Anywhere the string "constants" shows up in the listing below, copy the line it is in.

-- -- --

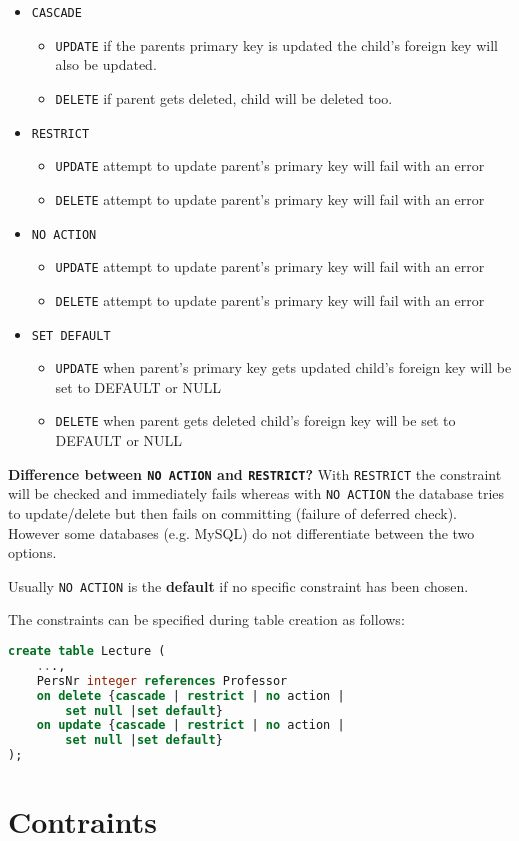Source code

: \documentclass{sciposter}
\renewcommand{\t}[1]{\texttt{#1}}
\begin{document}
\begin{multicols}{3}
\begin{itemize}
	\item \t{CASCADE}
	\begin{itemize} 
		\item \t{UPDATE} if the parents primary key is updated the child's foreign key will also be updated.
		\item \t{DELETE} if parent gets deleted, child will be deleted too.
	\end{itemize}
	\item \t{RESTRICT}
	\begin{itemize} 
		\item \t{UPDATE} attempt to update parent's primary key will fail with an error
		\item \t{DELETE} attempt to update parent's primary key will fail with an error
	\end{itemize}
	\item \t{NO ACTION}
	\begin{itemize} 
		\item \t{UPDATE} attempt to update parent's primary key will fail with an error
		\item \t{DELETE} attempt to update parent's primary key will fail with an error
	\end{itemize}
	\item \t{SET DEFAULT}
	\begin{itemize} 
		\item \t{UPDATE} when parent's primary key gets updated child's foreign key will be set to DEFAULT or NULL
		\item \t{DELETE} when parent gets deleted child's foreign key will be set to DEFAULT or NULL
	\end{itemize}
\end{itemize}

\textbf{Difference between \t{NO ACTION} and \t{RESTRICT}?} With \t{RESTRICT} the constraint will be checked and immediately fails whereas with \t{NO ACTION} the database tries to update/delete but then fails on committing (failure of deferred check). However some databases (e.g. MySQL) do not differentiate between the two options.

Usually \t{NO ACTION} is the \textbf{default} if no specific constraint has been chosen.

The constraints can be specified during table creation as follows:

\begin{lstlisting}[language=SQL]
create table Lecture (
	...,
	PersNr integer references Professor
	on delete {cascade | restrict | no action |
		set null |set default}
	on update {cascade | restrict | no action |
		set null |set default}
); 
\end{lstlisting}


\section*{Contraints}

\newpage


\end{multicols}
\end{document}
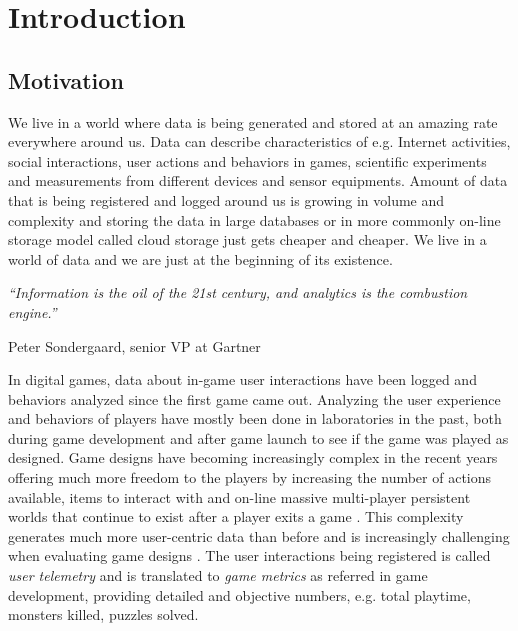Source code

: 
\chapter{Introduction} %
\label{Chapter1}

\section{Motivation}
We live in a world where data is being generated and stored at an amazing rate everywhere around us. Data can describe characteristics of e.g. Internet activities, social interactions, user actions and behaviors in games, scientific experiments and measurements from different devices and sensor equipments. Amount of data that is being registered and logged around us is growing in volume and complexity and storing the data in large databases or in more commonly on-line storage model called cloud storage just gets cheaper and cheaper. We live in a world of data and we are just at the beginning of its existence. 

\null
\textit{``Information is the oil of the 21st century, and analytics is the combustion engine.''}

\begin{flushright}
Peter Sondergaard, senior VP at Gartner
\end{flushright}

In digital games, data about in-game user interactions have been logged and behaviors analyzed since the first game came out. Analyzing the user experience and behaviors of players have mostly been done in laboratories in the past, both during game development and after game launch to see if the game was played as designed. Game designs have becoming increasingly complex in the recent years offering much more freedom to the players by increasing the number of actions available, items to interact with and on-line massive multi-player persistent worlds that continue to exist after a player exits a game \citep{Kim:2008Tracking, Drachen:2011Evaluating}. This complexity generates much more user-centric data than before and is increasingly challenging when evaluating game designs \cite{Pagulayan:2002UserDesign, Seif:2013GameAnalytics}. The user interactions being registered is called \textit{user telemetry} and is translated to \textit{game metrics} as referred in game development, providing detailed and objective numbers, e.g. total playtime, monsters killed, puzzles solved.

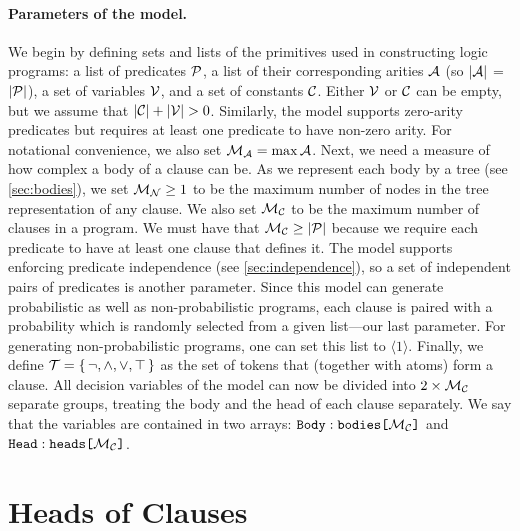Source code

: \paragraph*{Parameters of the model.} We begin by defining sets and lists of the
primitives used in constructing logic programs: a list of predicates
$\predicates{}$, a list of their corresponding arities $\arities{}$ (so
$|\arities{}|$ = $|\predicates{}|$), a set of variables $\variables{}$, and a
set of constants $\constants{}$. Either $\variables{}$ or $\constants{}$ can be
empty, but we assume that $|\constants{}| + |\variables{}| > 0$. Similarly, the
model supports zero-arity predicates but requires at least one predicate to have
non-zero arity. For notational convenience, we also set
$\maxArity{} = \max \arities{}$. Next, we need a measure of how complex a body
of a clause can be. As we represent each body by a tree (see \cref{sec:bodies}),
we set $\maxNumNodes{} \ge 1$ to be the maximum number of nodes in the tree
representation of any clause. We also set $\maxNumClauses{}$ to be the maximum
number of clauses in a program. We must have that
$\maxNumClauses{} \ge |\predicates{}|$ because we require each predicate to have
at least one clause that defines it. The model supports enforcing predicate
independence (see \cref{sec:independence}), so a set of independent pairs of
predicates is another parameter. Since this model can generate probabilistic as
well as non-probabilistic programs, each clause is paired with a probability
which is randomly selected from a given list---our last parameter. For
generating non-probabilistic programs, one can set this list to
$\langle 1 \rangle$. Finally, we define
$\tokens{} = \{\, \neg, \land, \lor, \top \,\}$ as the set of tokens that
(together with atoms) form a clause. All decision variables of the model can now
be divided into $2 \times \maxNumClauses{}$ separate groups, treating the body
and the head of each clause separately. We say that the variables are contained
in two arrays: $\arrayt{bodies}{\maxNumClauses{}}{Body}$ and
$\arrayt{heads}{\maxNumClauses{}}{Head}$.

\section{Heads of Clauses}\label{sec:heads}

-- -- --

• ANSWER TO THE EXERCISE
set of constants $\constants{}$. Either $\variables{}$ or $\constants{}$ can be
empty, but we assume that $|\constants{}| + |\variables{}| > 0$. Similarly, the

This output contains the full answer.